Whenever we moved—and in the diplomatic corps that happened about every three years—the books were my back-door passage to our new home, with the characters as my escorts. At a moment in history when other American boys were memorizing batting averages and home run totals, I was steeping myself in the lore of fictional spies. They were my Mays, Mantle, and Maris, and I aspired to emulate them. To be a spy was to survive by your wits in a dangerous foreign landscape, to seek to know everything about others while revealing nothing of yourself—an arrested adolescence in which you merited your country’s highest trust even as you traded in its deepest duplicity.

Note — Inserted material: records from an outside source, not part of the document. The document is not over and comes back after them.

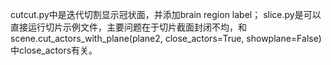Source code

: cutcut.py中是迭代切割显示冠状面，并添加brain region label；
slice.py是可以直接运行切片示例文件，主要问题在于切片截面封闭不均，和scene.cut_actors_with_plane(plane2, close_actors=True, showplane=False)中close_actors有关。

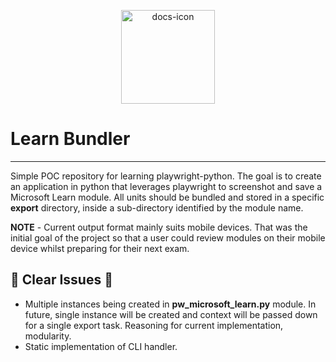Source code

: <p align="center">
<img src="https://res.cloudinary.com/wemakeart/image/upload/v1632678403/learn-bundler/learn-bundle_vcpcga.png" width=150px height="150px"  alt="docs-icon"/>
</p>

# Learn Bundler

---

Simple POC repository for learning playwright-python. The goal is to create an application in python that leverages playwright to screenshot and save a Microsoft Learn module. All units should be bundled and stored in a specific **export** directory, inside a sub-directory identified by the module name.

**NOTE** - Current output format mainly suits mobile devices. That was the initial goal of the project so that a user could review modules on their mobile device whilst preparing for their next exam.

## 🚧 Clear Issues 🚧

* Multiple instances being created in **pw_microsoft_learn.py** module. In future, single instance will be created and context will be passed down for a single export task. Reasoning for current implementation, modularity.
* Static implementation of CLI handler.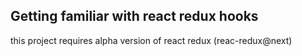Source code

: ## Getting familiar with react redux hooks

this project requires alpha version of react redux (reac-redux@next)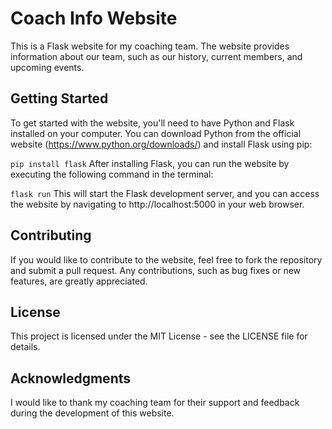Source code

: # Coach Info Website

This is a Flask website for my coaching team. The website provides information about our team, such as our history, current members, and upcoming events.

## Getting Started

To get started with the website, you'll need to have Python and Flask installed on your computer. You can download Python from the official website (https://www.python.org/downloads/) and install Flask using pip:

`pip install flask`
After installing Flask, you can run the website by executing the following command in the terminal:

`flask run`
This will start the Flask development server, and you can access the website by navigating to http://localhost:5000 in your web browser.

## Contributing

If you would like to contribute to the website, feel free to fork the repository and submit a pull request. Any contributions, such as bug fixes or new features, are greatly appreciated.

## License

This project is licensed under the MIT License - see the LICENSE file for details.

## Acknowledgments

I would like to thank my coaching team for their support and feedback during the development of this website.
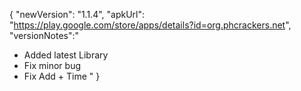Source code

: {
"newVersion": "1.1.4",
"apkUrl": "https://play.google.com/store/apps/details?id=org.phcrackers.net",
"versionNotes":"
- Added latest Library
- Fix minor bug
- Fix Add + Time
"
}
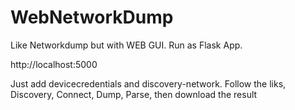 # WebNetworkDump

Like Networkdump but with WEB GUI.
Run as Flask App.

http://localhost:5000

Just add devicecredentials and discovery-network.
Follow the liks, Discovery, Connect, Dump, Parse, then download the result

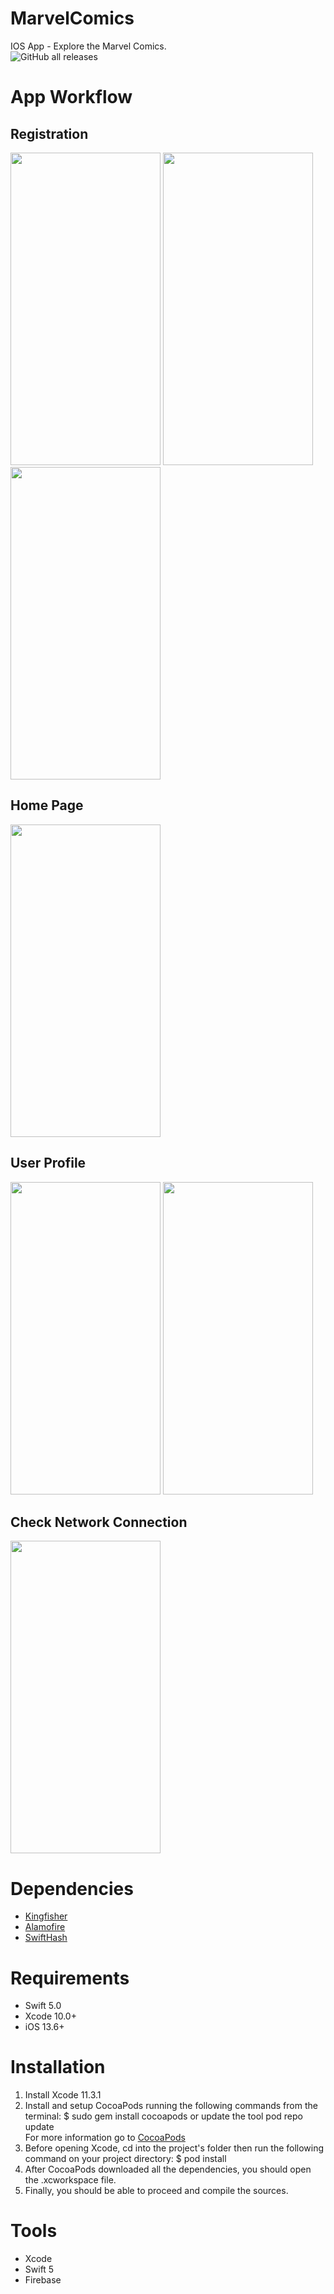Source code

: # MarvelComics
IOS App - Explore the Marvel Comics.  
![GitHub all releases](https://img.shields.io/github/downloads/NorahManeea/MarvelComics/total?label=Swift&logo=swift) 


# App Workflow
## Registration  

<img src="https://user-images.githubusercontent.com/78898254/118908403-38c6d900-b8d6-11eb-9c46-b630652c62aa.png" width="240" height="500"> <img src="https://user-images.githubusercontent.com/78898254/118908471-5ac05b80-b8d6-11eb-94a3-45df9a9d6027.png" width="240" height="500"> <img src="https://user-images.githubusercontent.com/78898254/118908476-5c8a1f00-b8d6-11eb-9e2a-2895a4002c8c.png" width="240" height="500">

## Home Page  
<img src="https://user-images.githubusercontent.com/78898254/118908559-7fb4ce80-b8d6-11eb-8c4f-2e98af8b45fd.png" width="240" height="500">


## User Profile  
<img src="https://user-images.githubusercontent.com/78898254/118908619-9bb87000-b8d6-11eb-860b-87a26db1b743.png" width="240" height="500"> <img src="https://user-images.githubusercontent.com/78898254/118908625-9e1aca00-b8d6-11eb-8934-c1e22204b6ee.png" width="240" height="500">

## Check Network Connection  
<img src="https://user-images.githubusercontent.com/78898254/119089118-80289480-b9be-11eb-8ebf-ba0742a1715c.png" width="240" height="500">


# Dependencies 
* [Kingfisher](https://github.com/onevcat/Kingfisher)
* [Alamofire](https://github.com/Alamofire/Alamofire)
* [SwiftHash](https://github.com/onmyway133/SwiftHash)

# Requirements
* Swift 5.0
* Xcode 10.0+
* iOS 13.6+

# Installation
1. Install Xcode 11.3.1
2. Install and setup CocoaPods running the following commands from the terminal:
$ sudo gem install cocoapods or update the tool pod repo update  
For more information go to [CocoaPods](https://www.cocoapods.org/)
3. Before opening Xcode, cd into the project's folder then run the following command on your project directory:
$ pod install
4. After CocoaPods downloaded all the dependencies, you should open the .xcworkspace file.
5. Finally, you should be able to proceed and compile the sources.



# Tools
* Xcode
* Swift 5
* Firebase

And the writer I always returned to with the greatest anticipation was Lemaster, who seemed more willing than the rest to take me into his confidence. He declassified the world I lived in, elegantly parting the curtains in all their varying shades of gray. So perhaps now you can understand why his promise of an interview left me momentarily at a loss for words.

“Bill?” he prompted. “Are you there?”

“Great,” I finally managed. “That would be … 
great.

“Chancellor Stewart has kindly offered the use of his conference room. Shall we say four o’clock?”

“Perfect.” At least I’d moved on from “great.”

“In the meantime, Lenore will send you an advance copy of my latest. See you next week.”

“Wouldn’t miss it for the world.”

Wouldn’t miss it for the world?
Had I actually said something so trite? I blushed as I hung up, and for the next hour I half expected Lenore to call back to cancel. Then, determined to make the most of the opportunity, I began finding out all I could about Lemaster’s life and times.

The basics were already known to me: He was divorced, childless, eldest son of a Wall Street lawyer. Groton ‘51. Yale ‘55. Then two years as a Rhodes Scholar at Oxford, where he became an incurable Anglophile before joining the CIA in 1957. Served throughout Europe. Began writing novels while still an Agency employee. Left the CIA in ’73, a month after his third book became a bestseller.

I figured there would be plenty more. But in those days before Google and YouTube it was far easier to maintain a low profile, and that’s what Lemaster had done. I checked the clip file at the
Post,
the Lexis-Nexis database of publications from around the world,
Who’s Who,
the
Reader’s Guide to Periodical Literature.
My search turned up loads of book reviews, but only a few profiles, and those were skeletal. Only
Time
magazine and London’s
Guardian
had interviewed him at length, and even their stories were mostly about his books and characters. When
Time
asked about his career in spying, Lemaster was charmingly dismissive.